TXA, acido tranexamico; PCC, Concentrati di complesso protrombinico
Lettura suggerita
- Hofer S, Schlimp CJ, Casu S, Grouzi E. Gestione della coagulopatia nei pazienti sanguinanti. J Clin Med. 2021;11(1):1.
- Pollard BJ, Kitchen, G. Manuale di anestesia clinica. Quarta edizione. C.R.C. Press. 2018. 978-1-4987-6289-2.
- Simmons J, Powel M. 2016. Coagulopatia traumatica acuta: fisiopatologia e rianimazione. BJA: rivista britannica di anestesia. 17;3:31-43.
- Gaunt, C., Woolley, T., 2014. Gestione dell'emorragia nei traumi maggiori. Formazione continua in Anestesia Critical Care & Pain 14, 251–255.

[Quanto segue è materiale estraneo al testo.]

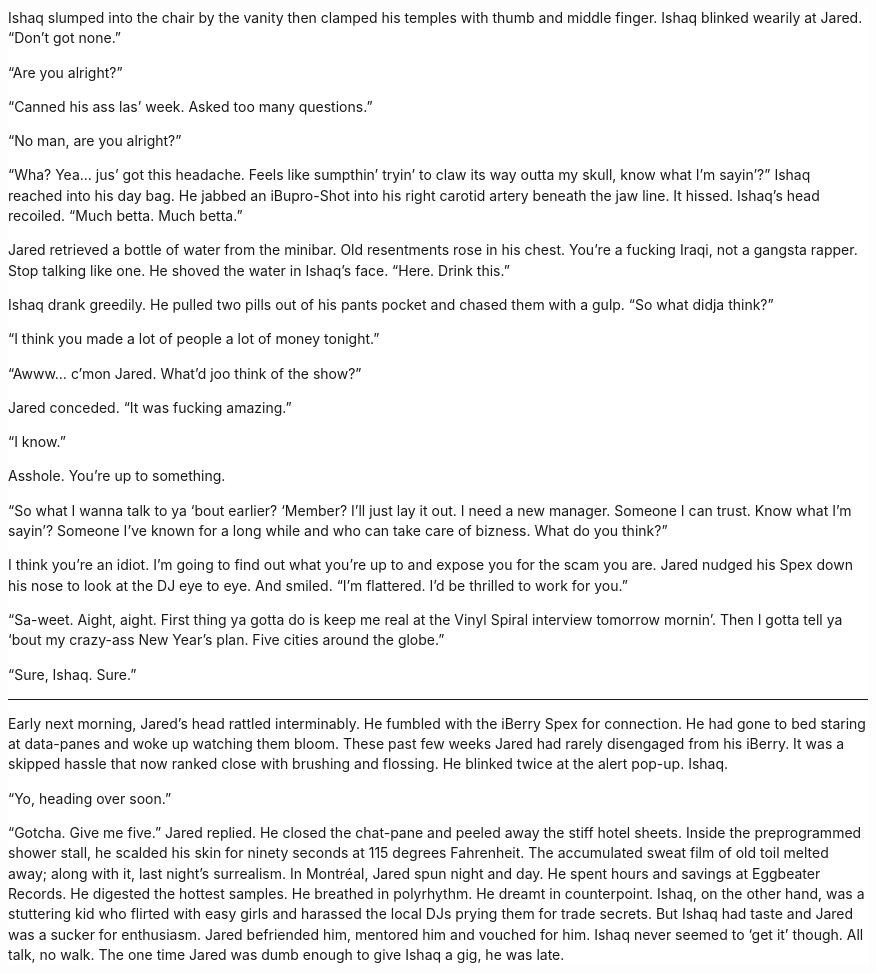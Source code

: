 Ishaq slumped into the chair by the vanity then clamped his temples with thumb and middle finger. Ishaq blinked wearily at Jared. “Don’t got none.”

“Are you alright?”

“Canned his ass las’ week. Asked too many questions.”

“No man, are you alright?”

“Wha? Yea… jus’ got this headache. Feels like sumpthin’ tryin’ to claw its way outta my skull, know what I’m sayin’?” Ishaq reached into his day bag. He jabbed an iBupro-Shot into his right carotid artery beneath the jaw line. It hissed. Ishaq’s head recoiled. “Much betta. Much betta.”

Jared retrieved a bottle of water from the minibar. Old resentments rose in his chest. You’re a fucking Iraqi, not a gangsta rapper. Stop talking like one. He shoved the water in Ishaq’s face. “Here. Drink this.”

Ishaq drank greedily. He pulled two pills out of his pants pocket and chased them with a gulp. “So what didja think?”
	
 “I think you made a lot of people a lot of money tonight.”
	
 “Awww… c’mon Jared. What’d joo think of the show?”
	
 Jared conceded. “It was fucking amazing.”
	
 “I know.”
	
 Asshole. You’re up to something.
	
 “So what I wanna talk to ya ‘bout earlier? ‘Member? I’ll just lay it out. I need a new manager. Someone I can trust. Know what I’m sayin’? Someone I’ve known for a long while and who can take care of bizness. What do you think?”
	
 I think you’re an idiot. I’m going to find out what you’re up to and expose you for the scam you are. Jared nudged his Spex down his nose to look at the DJ eye to eye. And smiled. “I’m flattered. I’d be thrilled to work for you.”
	
 “Sa-weet. Aight, aight. First thing ya gotta do is keep me real at the Vinyl Spiral interview tomorrow mornin’. Then I gotta tell ya ‘bout my crazy-ass New Year’s plan. Five cities around the globe.”
	
 “Sure, Ishaq. Sure.”

---

Early next morning, Jared’s head rattled interminably. He fumbled with the iBerry Spex for connection. He had gone to bed staring at data-panes and woke up watching them bloom. These past few weeks Jared had rarely disengaged from his iBerry. It was a skipped hassle that now ranked close with brushing and flossing. He blinked twice at the alert pop-up. Ishaq.

“Yo, heading over soon.” 

“Gotcha. Give me five.” Jared replied. He closed the chat-pane and peeled away the stiff hotel sheets. Inside the preprogrammed shower stall, he scalded his skin for ninety seconds at 115 degrees Fahrenheit. The accumulated sweat film of old toil melted away; along with it, last night’s surrealism. In Montréal, Jared spun night and day. He spent hours and savings at Eggbeater Records. He digested the hottest samples. He breathed in polyrhythm. He dreamt in counterpoint. Ishaq, on the other hand, was a stuttering kid who flirted with easy girls and harassed the local DJs prying them for trade secrets. But Ishaq had taste and Jared was a sucker for enthusiasm. Jared befriended him, mentored him and vouched for him. Ishaq never seemed to ‘get it’ though. All talk, no walk. The one time Jared was dumb enough to give Ishaq a gig, he was late.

- Daniel Bolliger, Klaus Görlinger, Kenichi A. Tanaka, David S. Warner; Fisiopatologia e trattamento della coagulopatia nell'emorragia massiva e nell'emodiluizione. Anestesiologia 2010; 113:1205–1219.
Aggiornamenti clinici
Deshpande et al. (A&A, 2025) esaminano la coagulopatia associata al cancro e sottolineano come la malignità conferisca un elevato rischio simultaneo di trombosi ed emorragia, dovuto alla sovraespressione del fattore tissutale, alle microparticelle derivate dal tumore, ai NET (Neutrophil Extracellular Traps), alla disfunzione endoteliale correlata all'ipossia e agli effetti del trattamento. La revisione evidenzia che la gestione perioperatoria dovrebbe basarsi su una valutazione strutturata del rischio (ad esempio, punteggi di Khorana e Caprini), sull'uso precoce di test viscoelastici (TEG/ROTEM) e su strategie individualizzate di anticoagulazione e trasfusione, piuttosto che sui soli test di coagulazione standard.
- Per saperne di più su questo studio QUI.